Although a battery monitoring system 80 is shown other types of auxiliary devices could be used, such as electromagnetic interlock system mounted in the passage 72 of the housing 12(1) and 12(2). With the electro-magnetic interlock system, a metal slug is mounted in passage 72 in housing 12(1) and an electromagnet is mounted in the passage 72 in the housing 12(2). The housings 12(1) and 12(2) can be locked together or released with the electromagnetic interlock system.

The method of making an electrical connection will be described with reference to FIGS. 1–4. Cables 40 are crimped or other wise secured to one end 38 of cable contacts 14. Next, the cable contacts 14 which are coupled to cables 40 are each inserted in to one of the passages 26 so that the opposing end 42 of each cable contact 14 passes through one of the openings 27 to one of the passages 28 in housing 12(1). As the opposing end 42 of each of the cable contacts 14 passes through one of the openings 27, one of the first retaining springs 20 detachably engages with the retaining surface 48 of one of the cable contacts 14. This causes the mating surface 44 of each of the cable contacts 14 to be biased against an inner surface of the housing 12(1) in the opening 27 to detachably retain each of the cable contacts 14 in the passages 26.

Similarly, cables 40 are crimped or other wise secured to one end 38 of cable contacts 16. Next, the cable contacts 16 which are coupled to cables 40 are each inserted in to one of the passages 30 so that the opposing end 42 of each cable contact 16 passes through one of the openings 31 to one of the passages 32 in housing 12(2). As the opposing end 42 of each of the cable contacts 16 passes through one of the openings 31, one of the second retaining springs 22 detachably engages with the retaining surface 48 of one of the cable contacts 16. This causes the mating surface 44 of each of the cable contacts 16 to be biased against an inner surface of the housing 12(2) in the opening 31 to detachably retain each of the cable contacts 16 in the passages 30.

To remove each of the cable contacts 14 from the passages 26, a screwdriver 90 or other narrow device or object is inserted into one of the holes 34 which is in communication with one of the grooves 18 in the retaining surface 48 of each of the cable contacts 14 in one of the passages 28. An end of the screwdriver 90 is wedged between the groove 18 in the retaining surface 48 of the cable contact 14 and the retaining spring 20. Twisting the screwdriver 90, pushes the first retaining spring 20 away to release the cable contact 14, allowing the cable contact 14 to be easily retracted from the passages 26 and 28 in the housing 12(1).

Similarly, to remove each of the cable contacts 16 from the passages 30, a screwdriver 90 or other narrow device or object is inserted into one of the holes 34 which is in communication with one of the grooves 18 in the retaining surface 48 of each of the cable contacts 16 in one of the passages 32. An end of the screwdriver 90 is wedged between the groove 18 in the retaining surface 48 of the cable contact 16 and the retaining spring 20. Twisting the screwdriver 90, pushes the second retaining spring 22 away to release the cable contact 16, allowing the cable contact 16 to be easily retracted from the passages 30 and 32 in the housing 12(2)

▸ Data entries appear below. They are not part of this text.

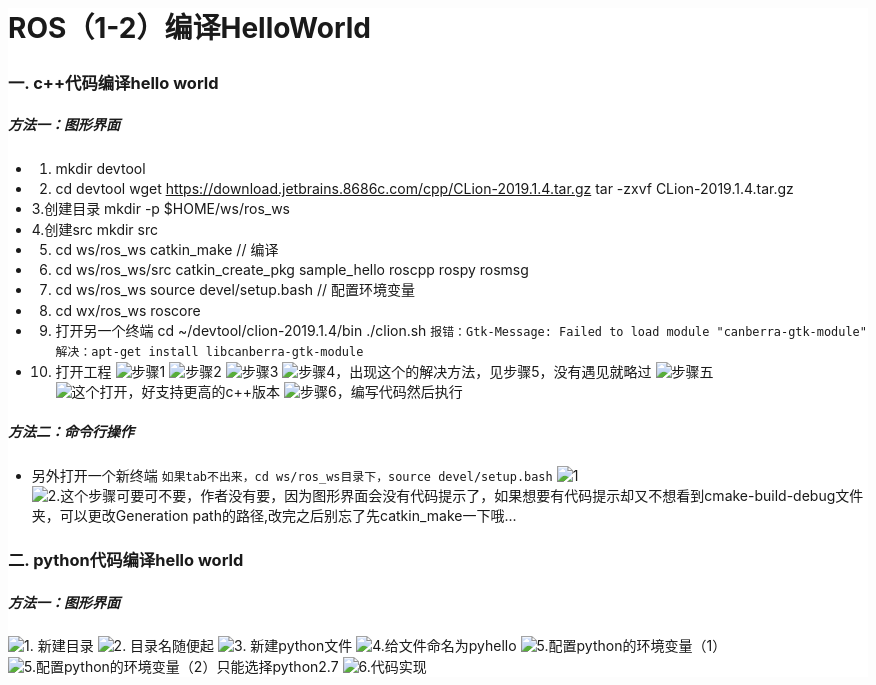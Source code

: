 # ROS（1-2）编译HelloWorld
### 一. c++代码编译hello world
##### 方法一：图形界面
- 1. mkdir devtool
- 2. cd devtool
    wget https://download.jetbrains.8686c.com/cpp/CLion-2019.1.4.tar.gz
    tar -zxvf CLion-2019.1.4.tar.gz  
- 3.创建目录
  mkdir -p $HOME/ws/ros_ws
- 4.创建src
  mkdir src
- 5. cd ws/ros_ws
    catkin_make  // 编译
- 6. cd ws/ros_ws/src
    catkin_create_pkg sample_hello roscpp rospy rosmsg
- 7. cd ws/ros_ws
    source devel/setup.bash   // 配置环境变量
- 8. cd wx/ros_ws
    roscore
- 9. 打开另一个终端
    cd ~/devtool/clion-2019.1.4/bin 
    ./clion.sh
    `报错：Gtk-Message: Failed to load module "canberra-gtk-module"`
    `解决：apt-get install libcanberra-gtk-module`
- 10. 打开工程
      ![步骤1](https://upload-images.jianshu.io/upload_images/13571632-1eb6dcbcf775c2a1.png?imageMogr2/auto-orient/strip%7CimageView2/2/w/1240)
      ![步骤2](https://upload-images.jianshu.io/upload_images/13571632-b11ee83097242f8e.png?imageMogr2/auto-orient/strip%7CimageView2/2/w/1240)
      ![步骤3](https://upload-images.jianshu.io/upload_images/13571632-1754e0d442bc268c.png?imageMogr2/auto-orient/strip%7CimageView2/2/w/1240)
      ![步骤4，出现这个的解决方法，见步骤5，没有遇见就略过](https://upload-images.jianshu.io/upload_images/13571632-0009fff77c161dc8.png?imageMogr2/auto-orient/strip%7CimageView2/2/w/1240)
      ![步骤五](https://upload-images.jianshu.io/upload_images/13571632-561eaf77d0bc56bd.png?imageMogr2/auto-orient/strip%7CimageView2/2/w/1240)
      ![这个打开，好支持更高的c++版本](https://upload-images.jianshu.io/upload_images/13571632-6fb0eec552cf0a16.png?imageMogr2/auto-orient/strip%7CimageView2/2/w/1240)
      ![步骤6，编写代码然后执行](https://upload-images.jianshu.io/upload_images/13571632-d5d12add2c8643e8.png?imageMogr2/auto-orient/strip%7CimageView2/2/w/1240)

##### 方法二：命令行操作
- 另外打开一个新终端
  `如果tab不出来，cd ws/ros_ws目录下，source devel/setup.bash`
  ![1](https://upload-images.jianshu.io/upload_images/13571632-994ea6064829ac1c.png?imageMogr2/auto-orient/strip%7CimageView2/2/w/1240)
  ![2.这个步骤可要可不要，作者没有要，因为图形界面会没有代码提示了，如果想要有代码提示却又不想看到cmake-build-debug文件夹，可以更改Generation path的路径,改完之后别忘了先catkin_make一下哦...](https://upload-images.jianshu.io/upload_images/13571632-2dcf67621e6196b7.png?imageMogr2/auto-orient/strip%7CimageView2/2/w/1240)

### 二. python代码编译hello world
##### 方法一：图形界面
![1. 新建目录](https://upload-images.jianshu.io/upload_images/13571632-0715d513560aee8d.png?imageMogr2/auto-orient/strip%7CimageView2/2/w/1240)
![2. 目录名随便起](https://upload-images.jianshu.io/upload_images/13571632-8803f9acacd6cb5e.png?imageMogr2/auto-orient/strip%7CimageView2/2/w/1240)
![3. 新建python文件](https://upload-images.jianshu.io/upload_images/13571632-c06261547e087db7.png?imageMogr2/auto-orient/strip%7CimageView2/2/w/1240)
![4.给文件命名为pyhello](https://upload-images.jianshu.io/upload_images/13571632-59936ddba1b3802c.png?imageMogr2/auto-orient/strip%7CimageView2/2/w/1240)
![5.配置python的环境变量（1）](https://upload-images.jianshu.io/upload_images/13571632-4892b6699055bd53.png?imageMogr2/auto-orient/strip%7CimageView2/2/w/1240)
![5.配置python的环境变量（2）只能选择python2.7](https://upload-images.jianshu.io/upload_images/13571632-e73af1db4aff6ffe.png?imageMogr2/auto-orient/strip%7CimageView2/2/w/1240)
![6.代码实现](https://upload-images.jianshu.io/upload_images/13571632-097831724e14d3cc.png?imageMogr2/auto-orient/strip%7CimageView2/2/w/1240)
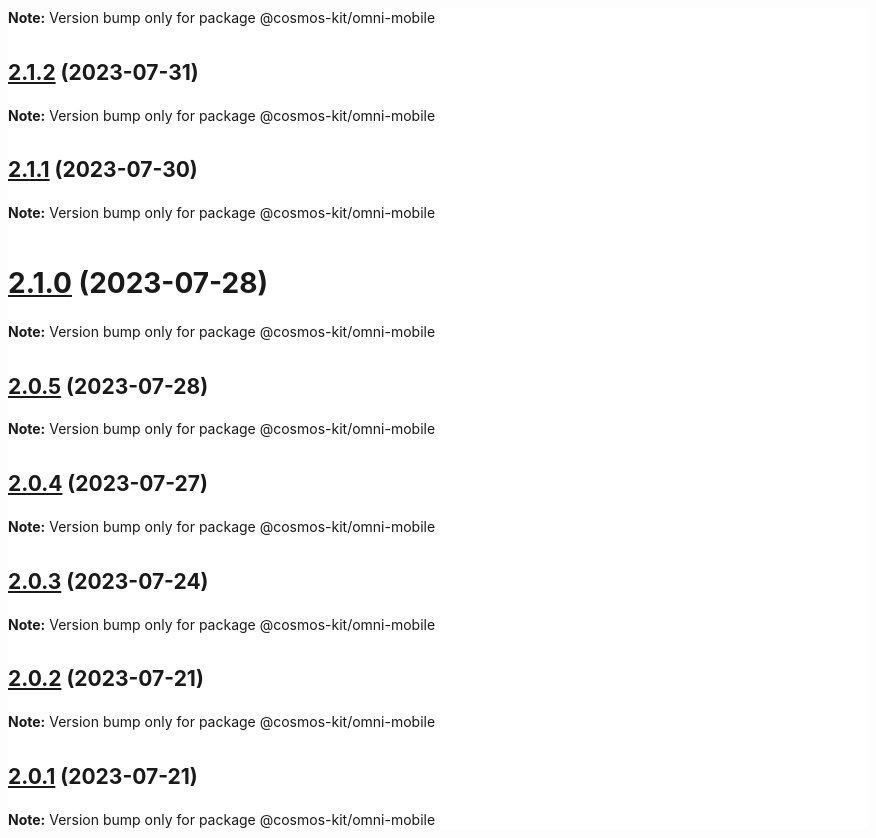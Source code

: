 **Note:** Version bump only for package @cosmos-kit/omni-mobile

## [2.1.2](https://github.com/cosmology-tech/cosmos-kit/compare/@cosmos-kit/omni-mobile@2.1.1...@cosmos-kit/omni-mobile@2.1.2) (2023-07-31)

**Note:** Version bump only for package @cosmos-kit/omni-mobile

## [2.1.1](https://github.com/cosmology-tech/cosmos-kit/compare/@cosmos-kit/omni-mobile@2.1.0...@cosmos-kit/omni-mobile@2.1.1) (2023-07-30)

**Note:** Version bump only for package @cosmos-kit/omni-mobile

# [2.1.0](https://github.com/cosmology-tech/cosmos-kit/compare/@cosmos-kit/omni-mobile@2.0.5...@cosmos-kit/omni-mobile@2.1.0) (2023-07-28)

**Note:** Version bump only for package @cosmos-kit/omni-mobile

## [2.0.5](https://github.com/cosmology-tech/cosmos-kit/compare/@cosmos-kit/omni-mobile@2.0.4...@cosmos-kit/omni-mobile@2.0.5) (2023-07-28)

**Note:** Version bump only for package @cosmos-kit/omni-mobile

## [2.0.4](https://github.com/cosmology-tech/cosmos-kit/compare/@cosmos-kit/omni-mobile@2.0.3...@cosmos-kit/omni-mobile@2.0.4) (2023-07-27)

**Note:** Version bump only for package @cosmos-kit/omni-mobile

## [2.0.3](https://github.com/cosmology-tech/cosmos-kit/compare/@cosmos-kit/omni-mobile@2.0.2...@cosmos-kit/omni-mobile@2.0.3) (2023-07-24)

**Note:** Version bump only for package @cosmos-kit/omni-mobile

## [2.0.2](https://github.com/cosmology-tech/cosmos-kit/compare/@cosmos-kit/omni-mobile@2.0.1...@cosmos-kit/omni-mobile@2.0.2) (2023-07-21)

**Note:** Version bump only for package @cosmos-kit/omni-mobile

## [2.0.1](https://github.com/cosmology-tech/cosmos-kit/compare/@cosmos-kit/omni-mobile@2.0.1-beta.6...@cosmos-kit/omni-mobile@2.0.1) (2023-07-21)

**Note:** Version bump only for package @cosmos-kit/omni-mobile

To electrically couple the cable contacts 14 with the cable contacts 16, the section of the housings 12(1) with passages 28 needs to be detachably mated together with the section of the housing 12(2) with passages 30. As these sections of the housing 12(1) and 12(2) are brought together, each of the ridges 46 on each of the mating surfaces 44 for each of the cable contacts 14 engages with and rides over a corresponding one of the ridges 46 on one of the mating surfaces 44 for one of the cable contacts 16. When these sections of the housing 12(1) and 12(2) are detachably mated together, the mating surface 44 of each of the cable contacts 14 rest against and are detachably coupled to one of the mating surfaces 44 of one of the cable contacts 16 to electrically couple the cables 40 crimped to each of the cable contacts 14 and 16 together.

Referring to FIGS. 5A-5D, the lever systems 24(1) and 24(2) can be used to detachably mate the sections of the housing 12(1) and 12(2) along with the cable contacts 14 and 16 together. More specifically, pivotal movement of the handle 64 towards the housing 12(1) causes the housing 12(2) to be moved towards and detachably mate with the housing 12(1) to detachably couple the cable contacts 14 and 16. Pivotal movement of the handle 64 away from the housing 12(1) causes the housing 12(2) to be moved away and disengage with the housing 12(1) to disconnect the cable contacts 14 and 16. The lever system 24(1) and 24(2) make the electrical connection system 10 easier to connect and disconnect.

Referring to FIGS. 6 and 7, the battery monitoring device 80 monitors one or more functions through the cables 40, such as the status of the connection, the status of the battery being charged during fast or rapid battery charging, maximum and minimum voltages, temperatures and charging currents. The captured information can be processed by the monitoring device 80 and then output, such as providing an indication that a connection has been made or broken or the status of a charging operation.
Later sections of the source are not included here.